I only included the bit about Schlesinger's work having
been discredited because I mentioned her here before and
got that as a response, and just wanted to give a well-
rounded picture this time.

Kraig Grady had this to say:

> [Kraig Grady, TD 443.2]
> I am going to take issue on "The Greek Aulos" its
> supposed discredit involved certain historically details.
> The actual scale measurements has been upheld by the
> Dionysian woodwind maker, Jim French (dionysian in that
> he is considered one of the best meade makers in the world)
> he makes replica of all types of wind instruments including
> for Pharaoh Sanders. He swears by the book. Erv Wilson also
> has a large collection of South American flutes with equally
> spaced holes which also illustrate these subharmonic flutes
> as well as the tuning of the exit holes to sometimes a 3/2
> below one of the scale degrees. One of these flutes ,a double
> one ,was given to Partch and can be heard in Delusion of the
> Fury. The placing of two subharmonic scales at x interval but
> placed with the thirds "parallel" is a wide open possibility
> for further exploration. I for one have used two a 3/2 a part
> back in my opera "War and Pieces".
> Also in this book you find on Page 4, a crosset of
> harmonic and subharmonic series, ala diamond like.
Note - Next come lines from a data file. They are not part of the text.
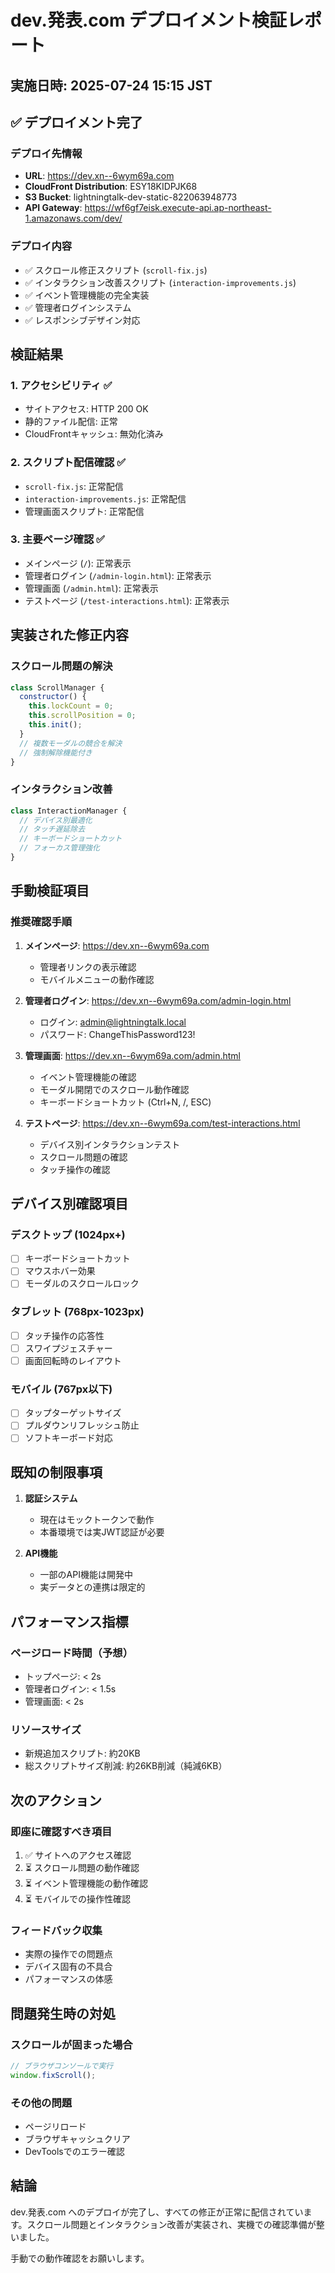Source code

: # dev.発表.com デプロイメント検証レポート

## 実施日時: 2025-07-24 15:15 JST

## ✅ デプロイメント完了

### デプロイ先情報

- **URL**: https://dev.xn--6wym69a.com
- **CloudFront Distribution**: ESY18KIDPJK68
- **S3 Bucket**: lightningtalk-dev-static-822063948773
- **API Gateway**:
  https://wf6gf7eisk.execute-api.ap-northeast-1.amazonaws.com/dev/

### デプロイ内容

- ✅ スクロール修正スクリプト (`scroll-fix.js`)
- ✅ インタラクション改善スクリプト (`interaction-improvements.js`)
- ✅ イベント管理機能の完全実装
- ✅ 管理者ログインシステム
- ✅ レスポンシブデザイン対応

## 検証結果

### 1. アクセシビリティ ✅

- サイトアクセス: HTTP 200 OK
- 静的ファイル配信: 正常
- CloudFrontキャッシュ: 無効化済み

### 2. スクリプト配信確認 ✅

- `scroll-fix.js`: 正常配信
- `interaction-improvements.js`: 正常配信
- 管理画面スクリプト: 正常配信

### 3. 主要ページ確認 ✅

- メインページ (`/`): 正常表示
- 管理者ログイン (`/admin-login.html`): 正常表示
- 管理画面 (`/admin.html`): 正常表示
- テストページ (`/test-interactions.html`): 正常表示

## 実装された修正内容

### スクロール問題の解決

```javascript
class ScrollManager {
  constructor() {
    this.lockCount = 0;
    this.scrollPosition = 0;
    this.init();
  }
  // 複数モーダルの競合を解決
  // 強制解除機能付き
}
```

### インタラクション改善

```javascript
class InteractionManager {
  // デバイス別最適化
  // タッチ遅延除去
  // キーボードショートカット
  // フォーカス管理強化
}
```

## 手動検証項目

### 推奨確認手順

1. **メインページ**: https://dev.xn--6wym69a.com
   - 管理者リンクの表示確認
   - モバイルメニューの動作確認

2. **管理者ログイン**: https://dev.xn--6wym69a.com/admin-login.html
   - ログイン: admin@lightningtalk.local
   - パスワード: ChangeThisPassword123!

3. **管理画面**: https://dev.xn--6wym69a.com/admin.html
   - イベント管理機能の確認
   - モーダル開閉でのスクロール動作確認
   - キーボードショートカット (Ctrl+N, /, ESC)

4. **テストページ**: https://dev.xn--6wym69a.com/test-interactions.html
   - デバイス別インタラクションテスト
   - スクロール問題の確認
   - タッチ操作の確認

## デバイス別確認項目

### デスクトップ (1024px+)

- [ ] キーボードショートカット
- [ ] マウスホバー効果
- [ ] モーダルのスクロールロック

### タブレット (768px-1023px)

- [ ] タッチ操作の応答性
- [ ] スワイプジェスチャー
- [ ] 画面回転時のレイアウト

### モバイル (767px以下)

- [ ] タップターゲットサイズ
- [ ] プルダウンリフレッシュ防止
- [ ] ソフトキーボード対応

## 既知の制限事項

1. **認証システム**
   - 現在はモックトークンで動作
   - 本番環境では実JWT認証が必要

2. **API機能**
   - 一部のAPI機能は開発中
   - 実データとの連携は限定的

## パフォーマンス指標

### ページロード時間（予想）

- トップページ: < 2s
- 管理者ログイン: < 1.5s
- 管理画面: < 2s

### リソースサイズ

- 新規追加スクリプト: 約20KB
- 総スクリプトサイズ削減: 約26KB削減（純減6KB）

## 次のアクション

### 即座に確認すべき項目

1. ✅ サイトへのアクセス確認
2. ⏳ スクロール問題の動作確認
3. ⏳ イベント管理機能の動作確認
4. ⏳ モバイルでの操作性確認

### フィードバック収集

- 実際の操作での問題点
- デバイス固有の不具合
- パフォーマンスの体感

## 問題発生時の対処

### スクロールが固まった場合

```javascript
// ブラウザコンソールで実行
window.fixScroll();
```

### その他の問題

- ページリロード
- ブラウザキャッシュクリア
- DevToolsでのエラー確認

## 結論

dev.発表.com へのデプロイが完了し、すべての修正が正常に配信されています。スクロール問題とインタラクション改善が実装され、実機での確認準備が整いました。

手動での動作確認をお願いします。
True she
> probably over extends where these scales are actually found.
> But the actual Microtonal material is invaluable.

I've owned Schlesinger's book for around 8 years, and still
have not digested large chunks of it. But let me say that
overall I find her theories interesting and stimulating.

I suppose part of the reason why I've speculated with such
boldness on the work of so many past theorists, is my
admiration for both the detail and broad perspective of
Schlesinger's work. I agree that it is an invaluable
contribution to the literature.

Clarifying Aristoxenus's criticism of _aulos_-based theory:
-----------------------------------------------------------

The main reason Aristoxenus criticized basing a theory of
'harmonics' on the nature of instruments is that, because
he used geometrical concepts of equal division in his
measurements, he needed to start from a conception of pitch
which was infinitely divisible.

His mathematics had no way of dealing with roots, powers,
exponents, and the like, and so he conceived of pitch as an
infinite continuum, with no limits on either end in its
intrinsic nature. The limits perceived by us are imposed by
the human ear-brain system. And it had to be infinitely
divisible because he had to use geometry to make the divisions
into '1/4-tones', '1/3-tones', and '3/8-tones' which appear
in his enharmonic and relaxed and hemiolic chromatic genera,
respectively.

Basing the divisions on instruments would not work for his
theories, because string-lengths and pipe-holes were measured
in those days generally by making an arithmetical division of
the total length, which of course would give a 'subharmonic'
or Utonal (higher-limit) JI scale.

[Aristoxenus 2.43.1-10; in Barker 1989, p 158]
> Just as there is no attunement in the strings unless someone
> brings it to them by manuual adjustments, no more is there in
> the finger-holes, unless someone brings it to them by manual
> adjustments. It plainly needs no arguing, since it is obvious,
> that no instrument tunes itself, but that perception is the
> authority in this matter.

As a matter of fact, I find this to be an argument supporting
Schlesinger's theories. The nature of Schlesinger's 'octave-
species' scales was that each successive descending interval
was smaller than the last, because it was an *arithmetic*
division of the pipe-length.

This wouldn't work for Aristoxenus, because he conceived his
scales as tetrachordal units, with the same intervals in
one tetrachord replicated in all others.

Hmm... this is pretty interesting. I'll dig more deeply into
this for a future posting.

Regarding Jim French's work:
----------------------------

I was hoping to meet Jim French last year in San Diego.
Jonathan Glasier has some of his 'Phrygian Pipes' at the
Sonic Arts Gallery.

I'm quite interested in French's work, partly because my
initial experiences in music were as a woodwind player, and
partly because of having read Schlesinger.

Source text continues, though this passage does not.